Desde já vos dizemos, que a discussão acerca de onde
estudam os filhos dos políticos, nos parece absolutamente irrelevante. Contudo,
e dito isto, não cremos que esse seja um assunto tabu, exclusivamente
pertencente à esfera íntima, e do qual não se possa falar publicamente. Em
conclusão, na nossa opinião é um tema insignificante, mas não proibido.
Se por um lado consideramos que o sítio onde estudam
os filhos dos políticos um tema descartável e desinteressante, por outro lado,
e contraditoriamente, decidimos dedicar-lhe a nossa melhor atenção e escrever
sobre o mesmo.
Para agravarmos a nossa contradição, consideramos que
os filhos dos políticos estudarem numa escola pública ou privada não é um
assunto proibido e exclusivamente pessoal, a propósito do qual não se possa
escrever, e por isso, e em total disconformidade com o que dizemos, nada
escreveremos sobre esse ponto em concreto.
Confusos? Calculamos que sim, mas como já terão percebido, a coerência não é o nosso forte. O que na verdade queremos dizer, é que vamos escrever acerca de um tema irrelevante, mas não proibido, e isto de um modo, em que nada de especifico escreveremos sobre esse tema. E agora? Ficou mais claro? Parece-vos mais coerente? Sim? Não? Ainda bem.
Uma vez feito o intróito, vamos então seguir com a
missa, o mesmo é dizer, com o assunto em questão. O pressuposto que, tanto
quanto percebemos, sustenta o debate público sobre este tema, é o célebre
adágio popular, "bem prega Frei Tomás, faz o que ele diz, não faças o que
ele faz".
Segundo certas opiniões, um político que defende a
escola pública e coloca os seus filhos a estudar no ensino privado, estará a
pregar aos outros para fazerem algo, que ele próprio não faz, tal e qual como
Frei Tomás.
No fundo, esses políticos são acusados de pregar aos
restantes, o que não pregam para si mesmos. Aparentemente essa atitude parece
uma hipocrisia, todavia, se fizermos uma analogia com um martelo, talvez já não
nos pareça assim tanto.
A analogia é a seguinte: uma vez que um martelo prega
muitas e variadas coisas, ser-lhe-á por isso exigível que seja coerente e
também se pregue a si mesmo?
A questão parece-vos parva? Sim? Não? Talvez, uma vez que joga com a polissemia do verbo pregar, mas, seja como for, o desenho abaixo ilustra-a na perfeição.
A nós parece-nos evidente que não é exigível a um
martelo que se pregue a si próprio, tal como, por analogia, também não será
exigível a um político, que pregue para si mesmo o que prega para os outros.
A nosso ver, no domínio da política, pregar aos outros
o que não se prega para si mesmo, em princípio, nada tem que ver com
hipocrisia, tem sim a ver com democracia representativa.
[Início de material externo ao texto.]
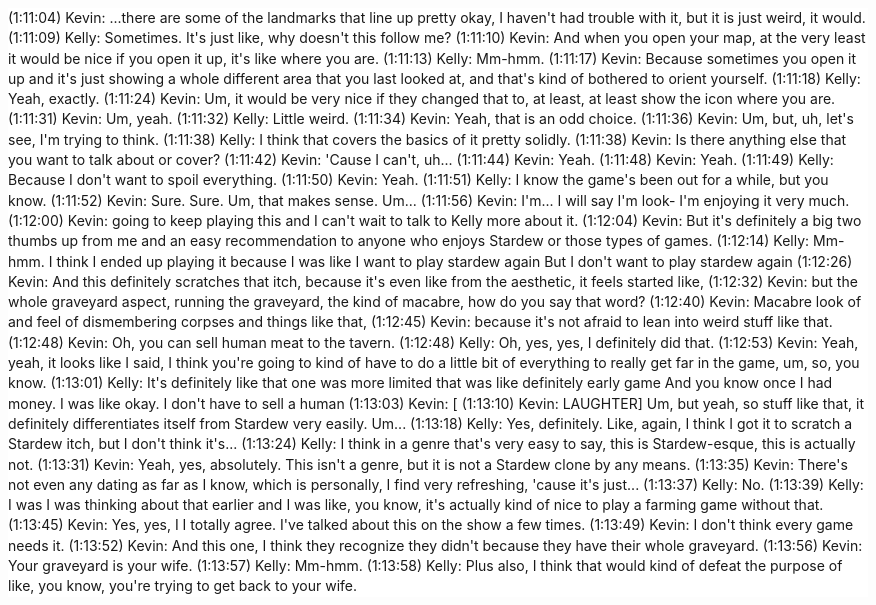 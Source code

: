 (1:11:04) Kevin: ...there are some of the landmarks that line up pretty okay, I haven't had trouble with it, but it is just weird, it would.
(1:11:09) Kelly: Sometimes. It's just like, why doesn't this follow me?
(1:11:10) Kevin: And when you open your map, at the very least it would be nice if you open it up, it's like where you are.
(1:11:13) Kelly: Mm-hmm.
(1:11:17) Kevin: Because sometimes you open it up and it's just showing a whole different area that you last looked at, and that's kind of bothered to orient yourself.
(1:11:18) Kelly: Yeah, exactly.
(1:11:24) Kevin: Um, it would be very nice if they changed that to, at least, at least show the icon where you are.
(1:11:31) Kevin: Um, yeah.
(1:11:32) Kelly: Little weird.
(1:11:34) Kevin: Yeah, that is an odd choice.
(1:11:36) Kevin: Um, but, uh, let's see, I'm trying to think.
(1:11:38) Kelly: I think that covers the basics of it pretty solidly.
(1:11:38) Kevin: Is there anything else that you want to talk about or cover?
(1:11:42) Kevin: 'Cause I can't, uh...
(1:11:44) Kevin: Yeah.
(1:11:48) Kevin: Yeah.
(1:11:49) Kelly: Because I don't want to spoil everything.
(1:11:50) Kevin: Yeah.
(1:11:51) Kelly: I know the game's been out for a while, but you know.
(1:11:52) Kevin: Sure. Sure. Um, that makes sense. Um...
(1:11:56) Kevin: I'm... I will say I'm look- I'm enjoying it very much.
(1:12:00) Kevin: going to keep playing this and I can't wait to talk to Kelly more about it.
(1:12:04) Kevin: But it's definitely a big two thumbs up from me and an easy recommendation to anyone who enjoys Stardew or those types of games.
(1:12:14) Kelly: Mm-hmm. I think I ended up playing it because I was like I want to play stardew again But I don't want to play stardew again
(1:12:26) Kevin: And this definitely scratches that itch, because it's even like from the aesthetic, it feels started like,
(1:12:32) Kevin: but the whole graveyard aspect, running the graveyard, the kind of macabre, how do you say that word?
(1:12:40) Kevin: Macabre look of and feel of dismembering corpses and things like that,
(1:12:45) Kevin: because it's not afraid to lean into weird stuff like that.
(1:12:48) Kevin: Oh, you can sell human meat to the tavern.
(1:12:48) Kelly: Oh, yes, yes, I definitely did that.
(1:12:53) Kevin: Yeah, yeah, it looks like I said, I think you're going to kind of have to do a little bit of everything to really get far in the game, um, so, you know.
(1:13:01) Kelly: It's definitely like that one was more limited that was like definitely early game And you know once I had money. I was like okay. I don't have to sell a human
(1:13:03) Kevin: [
(1:13:10) Kevin: LAUGHTER] Um, but yeah, so stuff like that, it definitely differentiates itself from Stardew very easily. Um...
(1:13:18) Kelly: Yes, definitely. Like, again, I think I got it to scratch a Stardew itch, but I don't think it's...
(1:13:24) Kelly: I think in a genre that's very easy to say, this is Stardew-esque, this is actually not.
(1:13:31) Kevin: Yeah, yes, absolutely. This isn't a genre, but it is not a Stardew clone by any means.
(1:13:35) Kevin: There's not even any dating as far as I know, which is personally, I find very refreshing, 'cause it's just...
(1:13:37) Kelly: No.
(1:13:39) Kelly: I was I was thinking about that earlier and I was like, you know, it's actually kind of nice to play a farming game without that.
(1:13:45) Kevin: Yes, yes, I I totally agree. I've talked about this on the show a few times.
(1:13:49) Kevin: I don't think every game needs it.
(1:13:52) Kevin: And this one, I think they recognize they didn't because they have their whole graveyard.
(1:13:56) Kevin: Your graveyard is your wife.
(1:13:57) Kelly: Mm-hmm.
(1:13:58) Kelly: Plus also, I think that would kind of defeat the purpose of like, you know, you're trying to get back to your wife.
O problema é que muita gente não sabe o que significa
a democracia representativa. Entre muitas outras coisas, o que na verdade esta
significa, é que os políticos candidatam-se e são eleitos (ou não) para nos
representarem, o mesmo é dizer, para atuarem em nosso nome. Se são coerentes ou
não com o que apregoam, é uma questão menor.
Os políticos democraticamente eleitos existem para
representarem e atuarem, e mais concretamente, para personificarem o povo e as
suas respetivas ambições, anseios e desejos.
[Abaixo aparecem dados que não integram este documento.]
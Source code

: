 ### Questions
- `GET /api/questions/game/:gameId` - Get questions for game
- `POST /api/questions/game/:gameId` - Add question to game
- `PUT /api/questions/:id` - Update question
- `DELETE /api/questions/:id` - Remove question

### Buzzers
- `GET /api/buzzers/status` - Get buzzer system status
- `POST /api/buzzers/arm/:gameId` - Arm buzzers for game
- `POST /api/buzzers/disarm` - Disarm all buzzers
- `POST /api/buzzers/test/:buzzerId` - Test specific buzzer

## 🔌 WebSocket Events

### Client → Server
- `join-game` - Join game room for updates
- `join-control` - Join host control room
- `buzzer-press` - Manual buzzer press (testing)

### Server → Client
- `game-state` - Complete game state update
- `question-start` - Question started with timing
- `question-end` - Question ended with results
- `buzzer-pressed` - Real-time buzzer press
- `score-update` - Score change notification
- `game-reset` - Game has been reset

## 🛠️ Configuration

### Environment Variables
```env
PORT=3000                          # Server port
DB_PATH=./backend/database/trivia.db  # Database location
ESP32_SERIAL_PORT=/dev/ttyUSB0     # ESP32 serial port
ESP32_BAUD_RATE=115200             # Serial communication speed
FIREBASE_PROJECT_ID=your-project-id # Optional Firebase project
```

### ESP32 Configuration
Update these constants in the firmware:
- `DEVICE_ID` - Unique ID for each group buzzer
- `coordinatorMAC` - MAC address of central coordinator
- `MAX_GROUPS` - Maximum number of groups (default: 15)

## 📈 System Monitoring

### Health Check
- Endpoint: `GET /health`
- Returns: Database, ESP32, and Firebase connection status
Feitas as contas, nas democracias representativas, os
políticos são os que representam, os atores do regime, sendo que, ser ator não
significa ser falso, mentiroso, hipócrita ou incoerente, significa sim encarnar
um ou mais personagens.
As afinidades entre ser-se político e ser-se ator são
tantas, que só assim de repente, recordamos-nos imediatamente de três que
tiveram enorme sucesso em ambos os campos. Ronald Reagan foi um galã de
Hollywood e depois veio a ser Presidente dos Estados Unidos da América. Arnold
Schwarzenegger foi uma estrela à escala global e seguidamente foi durante muitos
anos governador do Estado da Califórnia. Volodymyr Zelensky foi um popular
comediante televisivo e desde de 2019 que é presidente da Ucrânia.
Podíamos igualmente falar de casos menos bem
sucedidos, como por exemplo, o do humorista brasileiro Tiririca, que foi eleito
deputado com o mote “Pior que tá não fica” e pelos vistos ficou. Ou ainda da
atriz italiana de filmes para adultos, Cicciolina, igualmente eleita deputada.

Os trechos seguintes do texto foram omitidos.